MANILA, Philippines—The Supreme Court has affirmed and declared final a 2006 decision by the Department of Trade and Industry (DTI) that found a car dealer liable for the defects of a “brand-new” BMW that a business executive had bought for about P3.4 million in 2003.
In the ruling dated Sept. 29, 2014, and released on Thursday, the high court’s Third Division ruled that the resolution of the DTI secretary ordering PGA Cars Inc. to refund the buyer had become “final and executory” after the car dealer failed to appeal the ruling within 15 days.
The buyer, Emmanuel Moran Jr., president of Poro Point Industrial Corp. and executive vice president of Philippine Phosphate Fertilizer Corp., filed the complaint in February 2004. He died on May 17, 2010, and was substituted in the litigation by his widow Concordia.
The decision, written by Justice Martin Villarama, declared null and void the order of the Office of the President (OP), through then Executive Secretary Eduardo Ermita, which dismissed Moran’s complaint in October 2008 on an appeal by PGA.
The other division members, Justices Presbitero Velasco Jr., Diosdado Peralta, Bienvenido Reyes and Francis Jardeleza, concurred in the ruling.
To Office of President
The DTI’s consumer arbitration office (CAO) initially found PGA liable for violation of the Republic Act No. 7394, the 1992 Consumer Act of the Philippines. PGA was ordered to refund Moran the purchase price of the BMW amounting to P3.375 million and P5,000 covering the cost of litigation, and to pay the DTI a P10,000 administrative fine.

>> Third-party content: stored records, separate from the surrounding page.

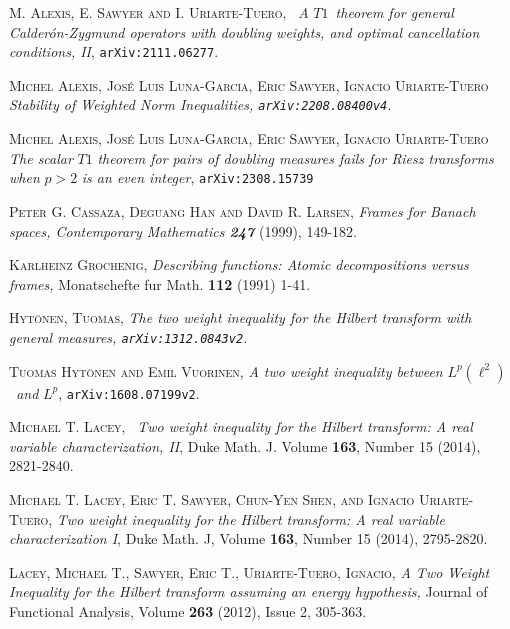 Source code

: \documentclass{amsart}%
\theoremstyle{plain}
\numberwithin{equation}{section}
\begin{document}
\begin{thebibliography}{999999999}

\textsc{M. Alexis, E. Sawyer and I. Uriarte-Tuero,}%
\textit{\ A }$T1$\textit{\ theorem for general Calder\'{o}n-Zygmund operators
with doubling weights, and optimal cancellation conditions, II},
\texttt{arXiv:2111.06277}.

\textsc{Michel Alexis, Jos\'{e} Luis Luna-Garcia,
Eric Sawyer, Ignacio Uriarte-Tuero }\textit{Stability of Weighted Norm
Inequalities, \texttt{arXiv:2208.08400v4}.}

\textsc{Michel Alexis, Jos\'{e} Luis
Luna-Garcia, Eric Sawyer, Ignacio Uriarte-Tuero }\textit{The scalar} $T1$
\textit{theorem for pairs of doubling measures fails for Riesz transforms
when} $p>2$ \textit{is an even integer}, \texttt{arXiv:2308.15739}

\textsc{Peter G. Cassaza, Deguang Han and David R.
Larsen, }\textit{Frames for Banach spaces, Contemporary Mathematics
\textbf{247} }(1999), 149-182.

\textsc{Karlheinz Grochenig, }\textit{Describing functions:
Atomic decompositions versus frames, }Monatschefte fur Math. \textbf{112}
(1991) 1-41.

\textsc{Hyt\"{o}nen, Tuomas, }\textit{The two weight
inequality for the Hilbert transform with general measures,
\texttt{arXiv:1312.0843v2}.}

\textsc{Tuomas Hyt\"{o}nen and Emil Vuorinen, }\textit{A
two weight inequality between }$L^{p}\left(  \ell^{2}\right)  $\textit{\ and
}$L^{p}$, \texttt{arXiv:1608.07199v2}.

\textsc{Michael T. Lacey, }\textit{\ Two weight inequality for the Hilbert transform: A real variable characterization, II}, Duke Math. J. Volume \textbf{163}, Number 15 (2014), 2821-2840.

\textsc{Michael T. Lacey, Eric T. Sawyer,
Chun-Yen Shen, and Ignacio Uriarte-Tuero,} \textit{Two weight inequality for
the Hilbert transform: A real variable characterization I}, Duke Math. J,
Volume \textbf{163}, Number 15 (2014), 2795-2820.

\textsc{Lacey, Michael T., Sawyer, Eric T.,
Uriarte-Tuero, Ignacio,} \textit{A Two Weight Inequality for the Hilbert
transform assuming an energy hypothesis, } Journal of Functional Analysis,
Volume \textbf{263} (2012), Issue 2, 305-363.


\end{thebibliography}
\end{document}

When then Trade Secretary Peter Favila affirmed the CAO’s ruling, PGA elevated the case to the Office of the President, which ruled that Favila erred in holding PGA liable for product defects that were never raised by the complainant. The OP also said that PGA could not be held liable since it was not the manufacturer, builder, producer or importer of the BMW but only its seller.
After the OP denied his motion for reconsideration, Moran went to the Court of Appeals with a petition for certiorari, saying the OP had no jurisdiction to review the DTI resolution.
The appellate court, however, ruled that Moran made an improper remedy and dismissed his petition with finality in June 2010. Moran’s widow took over as litigant and raised the issue before the Supreme Court.
The high tribunal said the OP had no jurisdiction to review the resolutions of the DTI secretary on disputes involving violations of RA 7394.
The justices pointed out that the procedure for appeals to the OP is governed by Administrative Order 18,14 Series of 1987, whose Section 1 provides that “unless otherwise governed by special laws, an appeal to the OP shall be taken within 30 days from receipt by the aggrieved party of the decision/resolution/order complained of or appealed from.”
On the other hand, Article 166 of RA 7394 states that the DTI secretary shall decide the appeal within 30 days from receipt and that its decision becomes final after 15 days, “unless a petition for certiorari is filed with the proper court”.
The high court justices said RA 7394, a special law, expressly provides for immediate judicial relief from decisions of the DTI secretary by filing a petition for certiorari with the “proper court”. Hence, PGA should have elevated the case directly to the Court of Appeals through a petition for certiorari, the justices said.